The Miracle of Watching My Brother Run
Lung transplant is a major topic for families of people with cystic fibrosis. In a recent column, I talked about what it was like when my brother, Bradley, spent several weeks in the ICU. The result of that stay turned out to be that he needed a double-lung transplant.
This happened very quickly. Before the ICU, we had celebrated Brad’s birthday on a boat. We knew he would be checked into the hospital in a few days for a “tuneup,” a routine hospitalization to dampen infections. But none of us imagined that in the weeks to come he would come close to death due to septic shock, and that a few short months after that, he would have new lungs.
In January 2017, Bradley got those lungs. He had relocated with my parents from Hawaii to San Francisco, to wait for his lung transplant call. I had recently moved to Colorado, but was visiting my best friend in Chicago. It was the end of my trip, and I was set to fly home early the next morning.
I remember tossing and turning on my friend’s couch as I tried to sleep that night. At some point in the middle of the night, my phone rang. It was my mom telling me that they had gotten the call for lungs and were on their way to the University of California, San Francisco to check in for surgery.
Strangely, I didn’t feel excited like I had imagined I would.
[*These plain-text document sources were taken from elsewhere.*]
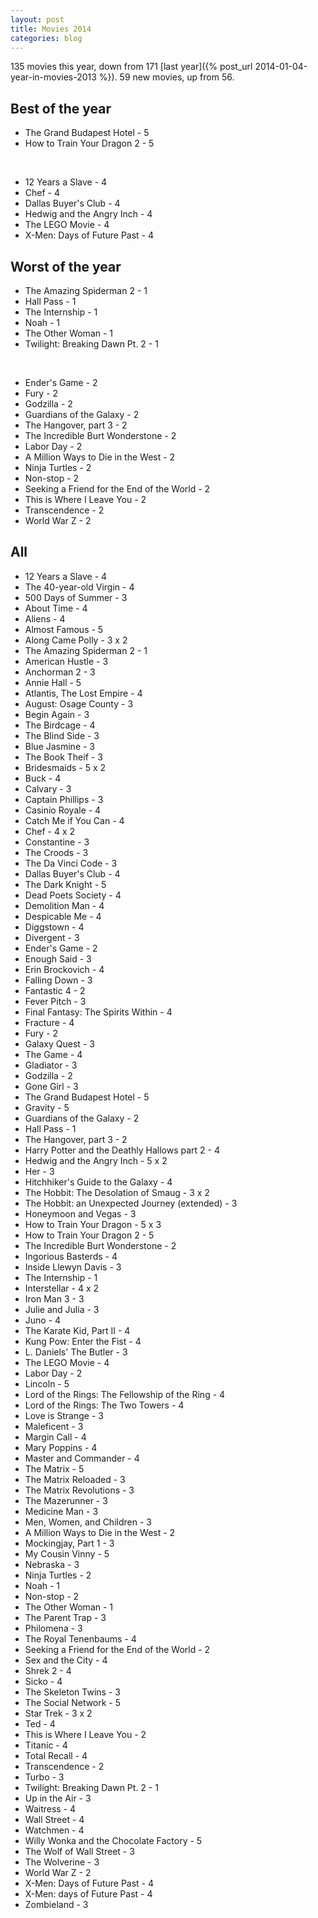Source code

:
 ```yaml
---
layout: post
title: Movies 2014
categories: blog
---
```


135 movies this year, down from 171 [last year]({% post_url 2014-01-04-year-in-movies-2013 %}).
59 new movies, up from 56.

## Best of the year

* The Grand Budapest Hotel - 5
* How to Train Your Dragon 2 - 5

<br />

* 12 Years a Slave - 4
* Chef - 4
* Dallas Buyer's Club - 4
* Hedwig and the Angry Inch - 4
* The LEGO Movie - 4
* X-Men: Days of Future Past - 4

## Worst of the year

* The Amazing Spiderman 2 - 1
* Hall Pass - 1
* The Internship - 1
* Noah - 1
* The Other Woman - 1
* Twilight: Breaking Dawn Pt. 2 - 1

<br />

* Ender's Game - 2
* Fury - 2
* Godzilla - 2
* Guardians of the Galaxy - 2
* The Hangover, part 3 - 2
* The Incredible Burt Wonderstone - 2
* Labor Day - 2
* A Million Ways to Die in the West - 2
* Ninja Turtles - 2
* Non-stop - 2
* Seeking a Friend for the End of the World - 2
* This is Where I Leave You - 2
* Transcendence - 2
* World War Z - 2

## All

* 12 Years a Slave - 4
* The 40-year-old Virgin - 4
* 500 Days of Summer - 3
* About Time - 4
* Aliens - 4
* Almost Famous - 5
* Along Came Polly - 3 x 2
* The Amazing Spiderman 2 - 1
* American Hustle - 3
* Anchorman 2 - 3
* Annie Hall - 5
* Atlantis, The Lost Empire - 4
* August: Osage County - 3
* Begin Again - 3
* The Birdcage - 4
* The Blind Side - 3
* Blue Jasmine - 3
* The Book Theif - 3
* Bridesmaids - 5 x 2
* Buck - 4
* Calvary - 3
* Captain Phillips - 3
* Casinio Royale - 4
* Catch Me if You Can - 4
* Chef - 4 x 2
* Constantine - 3
* The Croods - 3
* The Da Vinci Code - 3
* Dallas Buyer's Club - 4
* The Dark Knight - 5
* Dead Poets Society - 4
* Demolition Man - 4
* Despicable Me - 4
* Diggstown - 4
* Divergent - 3
* Ender's Game - 2
* Enough Said - 3
* Erin Brockovich - 4
* Falling Down - 3
* Fantastic 4 - 2
* Fever Pitch - 3
* Final Fantasy: The Spirits Within - 4
* Fracture - 4
* Fury - 2
* Galaxy Quest - 3
* The Game - 4
* Gladiator - 3
* Godzilla - 2
* Gone Girl - 3
* The Grand Budapest Hotel - 5
* Gravity - 5
* Guardians of the Galaxy - 2
* Hall Pass - 1
* The Hangover, part 3 - 2
* Harry Potter and the Deathly Hallows part 2 - 4
* Hedwig and the Angry Inch - 5 x 2
* Her - 3
* Hitchhiker's Guide to the Galaxy - 4
* The Hobbit: The Desolation of Smaug - 3 x 2
* The Hobbit: an Unexpected Journey (extended) - 3
* Honeymoon and Vegas - 3
* How to Train Your Dragon - 5 x 3
* How to Train Your Dragon 2 - 5
* The Incredible Burt Wonderstone - 2
* Ingorious Basterds - 4
* Inside Llewyn Davis - 3
* The Internship - 1
* Interstellar - 4 x 2
* Iron Man 3 - 3
* Julie and Julia - 3
* Juno - 4
* The Karate Kid, Part II - 4
* Kung Pow: Enter the Fist - 4
* L. Daniels' The Butler - 3
* The LEGO Movie - 4
* Labor Day - 2
* Lincoln - 5
* Lord of the Rings: The Fellowship of the Ring - 4
* Lord of the Rings: The Two Towers - 4
* Love is Strange - 3
* Maleficent - 3
* Margin Call - 4
* Mary Poppins - 4
* Master and Commander - 4
* The Matrix - 5
* The Matrix Reloaded - 3
* The Matrix Revolutions - 3
* The Mazerunner - 3
* Medicine Man - 3
* Men, Women, and Children - 3
* A Million Ways to Die in the West - 2
* Mockingjay, Part 1 - 3
* My Cousin Vinny - 5
* Nebraska - 3
* Ninja Turtles - 2
* Noah - 1
* Non-stop - 2
* The Other Woman - 1
* The Parent Trap - 3
* Philomena - 3
* The Royal Tenenbaums - 4
* Seeking a Friend for the End of the World - 2
* Sex and the City - 4
* Shrek 2 - 4
* Sicko - 4
* The Skeleton Twins - 3
* The Social Network - 5
* Star Trek - 3 x 2
* Ted - 4
* This is Where I Leave You - 2
* Titanic - 4
* Total Recall - 4
* Transcendence - 2
* Turbo - 3
* Twilight: Breaking Dawn Pt. 2 - 1
* Up in the Air - 3
* Waitress - 4
* Wall Street - 4
* Watchmen - 4
* Willy Wonka and the Chocolate Factory - 5
* The Wolf of Wall Street - 3
* The Wolverine - 3
* World War Z - 2
* X-Men: Days of Future Past - 4
* X-Men: days of Future Past - 4
* Zombieland - 3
Instead, I felt immediate dread. We had just spent weeks in the ICU six months before that, and I was terrified the surgery would go awry and we’d have a repeat of that experience.
I was wrong, though.
I flew to San Francisco the next day to be with my family. I was able to watch Bradley wake up after surgery and see him take his first steps after transplant. I’d taken off work for a few days, but I didn’t get to see him leave the hospital. What I will never forget, though, is seeing him run for the first time.
He and his girlfriend had flown to New Mexico for a church camp, and I decided to drive down to pick him up and spend some time with them before they flew home. It was my first time seeing him since he had been in the hospital for the transplant.
My brother has never been very athletic. Cystic fibrosis is a lung disease, so he had a valid excuse, but he also didn’t like being outside much. He always said he didn’t understand why people got so excited about sunsets and “views.” He would stay in the car and read while my parents went to the beach or on hikes. I don’t remember seeing him run since he was a little kid playing soccer.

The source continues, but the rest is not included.